> Problem:
Nothing in the entries may be dropped: restate them word for word.

• • • •

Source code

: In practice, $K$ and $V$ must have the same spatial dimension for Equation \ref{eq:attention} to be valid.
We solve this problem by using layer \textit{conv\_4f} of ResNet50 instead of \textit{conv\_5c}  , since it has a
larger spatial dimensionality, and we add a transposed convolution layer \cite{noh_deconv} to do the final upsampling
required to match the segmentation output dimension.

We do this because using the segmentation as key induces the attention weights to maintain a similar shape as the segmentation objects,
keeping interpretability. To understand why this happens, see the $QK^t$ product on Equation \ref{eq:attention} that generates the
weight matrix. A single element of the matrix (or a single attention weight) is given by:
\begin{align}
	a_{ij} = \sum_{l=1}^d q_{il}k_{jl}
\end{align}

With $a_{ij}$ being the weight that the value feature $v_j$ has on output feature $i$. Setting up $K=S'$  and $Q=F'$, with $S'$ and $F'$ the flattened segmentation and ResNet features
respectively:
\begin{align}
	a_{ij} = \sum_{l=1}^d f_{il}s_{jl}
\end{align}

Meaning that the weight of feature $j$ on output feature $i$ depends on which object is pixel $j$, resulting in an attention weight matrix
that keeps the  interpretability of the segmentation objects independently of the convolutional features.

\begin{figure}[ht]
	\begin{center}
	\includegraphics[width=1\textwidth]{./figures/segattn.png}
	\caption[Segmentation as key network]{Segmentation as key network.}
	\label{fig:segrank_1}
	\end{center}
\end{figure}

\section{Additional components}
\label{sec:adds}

• • • •

> Answer space:
Source code

: In practice, $K$ and $V$ must have the same spatial dimension for Equation \ref{eq:attention} to be valid.
We solve this problem by using layer \textit{conv\_4f} of ResNet50 instead of \textit{conv\_5c}  , since it has a
larger spatial dimensionality, and we add a transposed convolution layer \cite{noh_deconv} to do the final upsampling
required to match the segmentation output dimension.

We do this because using the segmentation as key induces the attention weights to maintain a similar shape as the segmentation objects,
keeping interpretability. To understand why this happens, see the $QK^t$ product on Equation \ref{eq:attention} that generates the
weight matrix. A single element of the matrix (or a single attention weight) is given by:
\begin{align}
	a_{ij} = \sum_{l=1}^d q_{il}k_{jl}
\end{align}

With $a_{ij}$ being the weight that the value feature $v_j$ has on output feature $i$. Setting up $K=S'$  and $Q=F'$, with $S'$ and $F'$ the flattened segmentation and ResNet features
respectively:
\begin{align}
	a_{ij} = \sum_{l=1}^d f_{il}s_{jl}
\end{align}

Meaning that the weight of feature $j$ on output feature $i$ depends on which object is pixel $j$, resulting in an attention weight matrix
that keeps the  interpretability of the segmentation objects independently of the convolutional features.

\begin{figure}[ht]
	\begin{center}
	\includegraphics[width=1\textwidth]{./figures/segattn.png}
	\caption[Segmentation as key network]{Segmentation as key network.}
	\label{fig:segrank_1}
	\end{center}
\end{figure}

\section{Additional components}
\label{sec:adds}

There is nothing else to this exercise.